# Adding an EQ to a Receiver w/o preamp outs



## shorn

(Excuse this post if it should be in another subforum, and redirect me if need be.)
I can see the need for adding equalization to a sub out, to correct any nodes or nulls based on SW position, room size, etc. But there is also a need in some cases to add EQ to the mains (LCRs) in order to affect a house curve of some sort. What I cannot figure out is how to insert an equalizer (DSP1124P or equiv) into the pre-out/ main amp in loop if there is no main amp in. My rcvr (Denon 5803) has pre outs but no main ins (and no Audyssey firmware). My only idea at this point is to modify the AVR and tap into the audio path at the volume control to essentially break that path for the LCR chans and add outputs and inputs that would be jumpered when no EQ is in the loop. (In the "old days" receivers had those jumpers on the back of the rcvr.). Have I missed another way of adding an external equalizer to a receiver? (Maybe this is a good argument for separates. )


----------



## Kal Rubinson

I think you have a good grasp of the situation, unfortunately.

Kal


----------



## Wayne A. Pflughaupt

Welcome to the Forum, shorn!

Like Kal said, you have the right idea. Equalization has to be inserted in the signal chain between the pre amp and amplifier.

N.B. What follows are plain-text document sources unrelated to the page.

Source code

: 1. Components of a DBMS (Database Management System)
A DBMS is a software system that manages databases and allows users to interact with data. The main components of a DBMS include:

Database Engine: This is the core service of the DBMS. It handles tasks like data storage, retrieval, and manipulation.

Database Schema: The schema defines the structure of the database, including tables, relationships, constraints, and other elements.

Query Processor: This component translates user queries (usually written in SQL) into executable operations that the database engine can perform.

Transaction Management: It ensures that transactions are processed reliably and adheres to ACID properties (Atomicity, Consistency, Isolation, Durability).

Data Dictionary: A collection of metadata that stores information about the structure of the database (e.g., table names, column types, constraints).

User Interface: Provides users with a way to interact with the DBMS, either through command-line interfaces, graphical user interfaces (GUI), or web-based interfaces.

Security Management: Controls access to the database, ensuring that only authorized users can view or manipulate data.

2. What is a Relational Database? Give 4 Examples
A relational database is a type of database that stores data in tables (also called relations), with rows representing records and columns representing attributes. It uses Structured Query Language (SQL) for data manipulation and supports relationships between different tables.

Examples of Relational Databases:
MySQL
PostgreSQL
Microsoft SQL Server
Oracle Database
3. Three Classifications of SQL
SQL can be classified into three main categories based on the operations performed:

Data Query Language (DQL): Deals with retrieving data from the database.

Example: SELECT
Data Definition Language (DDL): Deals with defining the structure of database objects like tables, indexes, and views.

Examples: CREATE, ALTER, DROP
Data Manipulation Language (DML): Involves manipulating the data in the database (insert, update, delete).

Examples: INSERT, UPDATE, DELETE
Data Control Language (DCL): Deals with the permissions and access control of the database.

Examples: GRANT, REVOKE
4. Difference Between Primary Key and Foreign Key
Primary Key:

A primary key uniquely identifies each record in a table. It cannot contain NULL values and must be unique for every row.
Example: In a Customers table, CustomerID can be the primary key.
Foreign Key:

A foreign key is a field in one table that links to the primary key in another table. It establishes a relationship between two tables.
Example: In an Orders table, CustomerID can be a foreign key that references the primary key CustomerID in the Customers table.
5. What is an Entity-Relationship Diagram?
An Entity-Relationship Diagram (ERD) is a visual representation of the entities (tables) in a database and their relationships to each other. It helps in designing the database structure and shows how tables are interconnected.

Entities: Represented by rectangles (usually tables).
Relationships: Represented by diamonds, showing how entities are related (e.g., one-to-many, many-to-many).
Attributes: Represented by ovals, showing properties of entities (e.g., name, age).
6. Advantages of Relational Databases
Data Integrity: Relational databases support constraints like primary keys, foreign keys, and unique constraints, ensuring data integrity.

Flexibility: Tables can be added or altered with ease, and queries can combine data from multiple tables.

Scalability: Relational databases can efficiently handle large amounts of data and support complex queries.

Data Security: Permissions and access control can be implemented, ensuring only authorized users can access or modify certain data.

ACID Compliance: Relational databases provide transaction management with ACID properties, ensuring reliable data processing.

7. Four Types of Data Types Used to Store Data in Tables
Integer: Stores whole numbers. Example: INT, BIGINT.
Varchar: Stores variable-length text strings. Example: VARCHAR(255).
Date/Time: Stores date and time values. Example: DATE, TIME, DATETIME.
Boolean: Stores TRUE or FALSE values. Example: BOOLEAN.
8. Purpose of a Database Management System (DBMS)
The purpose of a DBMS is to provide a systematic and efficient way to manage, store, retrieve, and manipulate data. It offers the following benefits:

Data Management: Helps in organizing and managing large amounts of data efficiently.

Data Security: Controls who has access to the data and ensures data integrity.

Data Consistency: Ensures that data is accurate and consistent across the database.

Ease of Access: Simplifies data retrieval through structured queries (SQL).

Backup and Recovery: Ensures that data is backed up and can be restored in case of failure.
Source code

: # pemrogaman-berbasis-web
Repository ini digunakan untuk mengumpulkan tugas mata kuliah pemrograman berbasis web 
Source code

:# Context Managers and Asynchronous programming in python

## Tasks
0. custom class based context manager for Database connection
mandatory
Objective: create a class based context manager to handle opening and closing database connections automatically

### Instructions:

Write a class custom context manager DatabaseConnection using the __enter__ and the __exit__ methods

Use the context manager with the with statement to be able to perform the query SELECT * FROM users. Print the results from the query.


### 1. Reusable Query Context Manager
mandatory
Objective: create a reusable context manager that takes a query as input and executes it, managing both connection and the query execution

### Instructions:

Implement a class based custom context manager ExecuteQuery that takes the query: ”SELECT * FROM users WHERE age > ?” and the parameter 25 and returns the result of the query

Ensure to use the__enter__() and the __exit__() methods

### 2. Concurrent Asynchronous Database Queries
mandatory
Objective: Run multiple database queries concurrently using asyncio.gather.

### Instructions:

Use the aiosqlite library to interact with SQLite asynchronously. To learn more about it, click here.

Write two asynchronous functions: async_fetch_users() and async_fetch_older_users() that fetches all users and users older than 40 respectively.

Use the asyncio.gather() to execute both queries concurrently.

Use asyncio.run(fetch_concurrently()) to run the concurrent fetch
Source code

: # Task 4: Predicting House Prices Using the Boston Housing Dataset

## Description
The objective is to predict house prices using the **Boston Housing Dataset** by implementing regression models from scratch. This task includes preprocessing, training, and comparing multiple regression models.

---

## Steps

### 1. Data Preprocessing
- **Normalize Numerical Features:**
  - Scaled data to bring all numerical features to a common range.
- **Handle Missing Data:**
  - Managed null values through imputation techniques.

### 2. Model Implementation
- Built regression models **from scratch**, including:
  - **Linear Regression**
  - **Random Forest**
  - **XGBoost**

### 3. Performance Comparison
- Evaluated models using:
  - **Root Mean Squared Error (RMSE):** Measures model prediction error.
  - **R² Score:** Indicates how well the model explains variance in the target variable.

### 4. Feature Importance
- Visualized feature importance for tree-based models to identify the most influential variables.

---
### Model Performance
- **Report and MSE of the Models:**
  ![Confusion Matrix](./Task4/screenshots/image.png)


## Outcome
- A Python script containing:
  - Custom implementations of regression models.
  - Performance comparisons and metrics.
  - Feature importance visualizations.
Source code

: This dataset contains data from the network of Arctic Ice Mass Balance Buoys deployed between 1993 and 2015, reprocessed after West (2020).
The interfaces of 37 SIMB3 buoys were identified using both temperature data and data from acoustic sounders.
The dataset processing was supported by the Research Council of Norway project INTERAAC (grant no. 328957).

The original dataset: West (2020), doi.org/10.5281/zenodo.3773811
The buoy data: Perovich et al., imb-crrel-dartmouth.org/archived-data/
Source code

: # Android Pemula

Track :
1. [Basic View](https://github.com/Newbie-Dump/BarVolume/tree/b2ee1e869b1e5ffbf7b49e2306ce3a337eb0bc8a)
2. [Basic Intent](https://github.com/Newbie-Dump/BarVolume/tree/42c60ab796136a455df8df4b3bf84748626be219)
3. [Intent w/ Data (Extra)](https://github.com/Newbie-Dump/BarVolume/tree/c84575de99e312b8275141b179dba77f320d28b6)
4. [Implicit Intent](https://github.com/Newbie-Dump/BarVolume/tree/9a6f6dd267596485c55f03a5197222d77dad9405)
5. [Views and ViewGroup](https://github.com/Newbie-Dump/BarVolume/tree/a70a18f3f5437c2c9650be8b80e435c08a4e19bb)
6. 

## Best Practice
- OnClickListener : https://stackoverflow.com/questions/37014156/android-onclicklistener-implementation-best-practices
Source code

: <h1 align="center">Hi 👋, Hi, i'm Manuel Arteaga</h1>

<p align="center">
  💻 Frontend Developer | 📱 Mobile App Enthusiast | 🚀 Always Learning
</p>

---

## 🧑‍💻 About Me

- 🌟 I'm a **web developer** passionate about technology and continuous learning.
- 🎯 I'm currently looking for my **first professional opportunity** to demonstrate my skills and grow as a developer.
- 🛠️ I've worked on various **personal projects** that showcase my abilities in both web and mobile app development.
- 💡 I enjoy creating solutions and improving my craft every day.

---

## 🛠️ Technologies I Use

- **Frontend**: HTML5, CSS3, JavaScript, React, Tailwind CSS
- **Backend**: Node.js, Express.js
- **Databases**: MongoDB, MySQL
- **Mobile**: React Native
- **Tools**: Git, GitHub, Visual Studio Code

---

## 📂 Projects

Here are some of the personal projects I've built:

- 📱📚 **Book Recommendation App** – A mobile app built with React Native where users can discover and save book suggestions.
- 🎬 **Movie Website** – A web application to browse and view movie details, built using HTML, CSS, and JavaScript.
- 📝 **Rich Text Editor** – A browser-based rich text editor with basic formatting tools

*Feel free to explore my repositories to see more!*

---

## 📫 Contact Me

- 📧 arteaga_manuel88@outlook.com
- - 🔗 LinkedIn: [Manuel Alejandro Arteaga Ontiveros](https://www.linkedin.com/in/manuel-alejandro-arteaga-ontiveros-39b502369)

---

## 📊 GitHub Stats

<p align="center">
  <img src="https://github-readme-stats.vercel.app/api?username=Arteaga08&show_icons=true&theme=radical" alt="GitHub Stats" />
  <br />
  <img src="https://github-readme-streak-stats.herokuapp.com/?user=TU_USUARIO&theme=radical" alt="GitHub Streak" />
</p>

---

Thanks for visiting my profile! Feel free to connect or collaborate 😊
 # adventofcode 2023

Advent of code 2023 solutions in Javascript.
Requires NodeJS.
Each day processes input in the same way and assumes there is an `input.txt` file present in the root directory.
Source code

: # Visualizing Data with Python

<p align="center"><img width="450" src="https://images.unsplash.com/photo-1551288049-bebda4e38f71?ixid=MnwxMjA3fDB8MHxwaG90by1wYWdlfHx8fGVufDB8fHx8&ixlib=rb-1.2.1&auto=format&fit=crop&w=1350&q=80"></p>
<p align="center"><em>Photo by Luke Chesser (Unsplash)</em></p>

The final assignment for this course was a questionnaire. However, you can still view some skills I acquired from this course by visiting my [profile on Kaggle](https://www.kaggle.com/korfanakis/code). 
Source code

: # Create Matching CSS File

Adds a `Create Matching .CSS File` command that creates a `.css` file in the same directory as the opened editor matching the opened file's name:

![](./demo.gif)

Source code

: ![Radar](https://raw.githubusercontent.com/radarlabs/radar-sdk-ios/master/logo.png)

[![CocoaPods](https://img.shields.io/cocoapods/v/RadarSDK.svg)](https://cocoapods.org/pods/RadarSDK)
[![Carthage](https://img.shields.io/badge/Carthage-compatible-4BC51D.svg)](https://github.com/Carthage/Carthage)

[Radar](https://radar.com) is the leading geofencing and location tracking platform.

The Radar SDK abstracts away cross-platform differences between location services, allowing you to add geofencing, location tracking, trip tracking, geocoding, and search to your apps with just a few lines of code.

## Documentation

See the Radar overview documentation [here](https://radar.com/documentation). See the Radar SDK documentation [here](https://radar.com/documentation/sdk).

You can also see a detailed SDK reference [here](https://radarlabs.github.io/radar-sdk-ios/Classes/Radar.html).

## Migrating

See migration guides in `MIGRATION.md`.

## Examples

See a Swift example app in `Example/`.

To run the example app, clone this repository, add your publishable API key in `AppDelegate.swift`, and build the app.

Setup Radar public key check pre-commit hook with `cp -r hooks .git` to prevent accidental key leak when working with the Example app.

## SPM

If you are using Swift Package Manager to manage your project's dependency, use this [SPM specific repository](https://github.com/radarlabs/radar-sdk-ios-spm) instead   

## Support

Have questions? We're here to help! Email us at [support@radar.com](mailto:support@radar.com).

If your skills permit you open up your receiver and add a connection point between the pre-outs and amplifier sections, then go for it. Not sure how feasible it is these days, though. In the old days you could open up a receiver and easily locate the wires coming off the volume control back to the amplifier section. These days most volume control is done digitally or electronically (not sure which), so I expect that finding that insertion point will be a challenge unless you’re trained in board-level electronics.

Short of that, you’ll have to do what others do who want full-rang equalization: Add outboard amplifiers as well.

Regards,
Wayne


----------



## shorn

Well, at least I wasn't overlooking something obvious to others and not me. I'm not above popping the top to see what can be done to add the pre/main loop. In fact, I had previously tried to locate a schematic for the beast... without success. But I figure with a test signal and a o'scope I can trace it to a logical insertion point. I'm old enough to remember doing this sort of stuff in the pre-digital days.
Thx.
Steve


----------



## lsiberian

The simplest solution is still separates. I plan to use the Sure 4x100w for my DIY Speakers

http://www.parts-express.com/pe/showdetl.cfm?Partnumber=320-302 is a link to the amp.


----------



## shorn

That's a great idea for a Plan B. And certainly economical.
Thx!
Steve


----------



## weverb

I posted this in another thread for Wayne to comment on. Maybe he missed it. :huh:

I had a NAD T754 that had pre-outs (see picture below) with jumpers (on left of image). I am wondering if you could go out of the T754 to an external eq and then back into the T754? I would be very curious to read Wayne's thoughts.


----------



## Wayne A. Pflughaupt

Wow, I’ve never seen a receiver or integrated amp with main-in access for _all_ channels! Yes, you can add an equalizer (or other processor) to any receiver or integrated amp that has pre-out and main-in jumpers like that. :T It’s a great feature that was never all that common, and it’s getting scarcer all the time. I could have gotten by with a lot less of a receiver than the one I have, but I wanted a center channel EQ and Yamaha’s lower tier receivers didn’t have a center-channel amp input.

Regards,
Wayne


----------



## shorn

Exactly! That's the loop that I wished my Denon had.


----------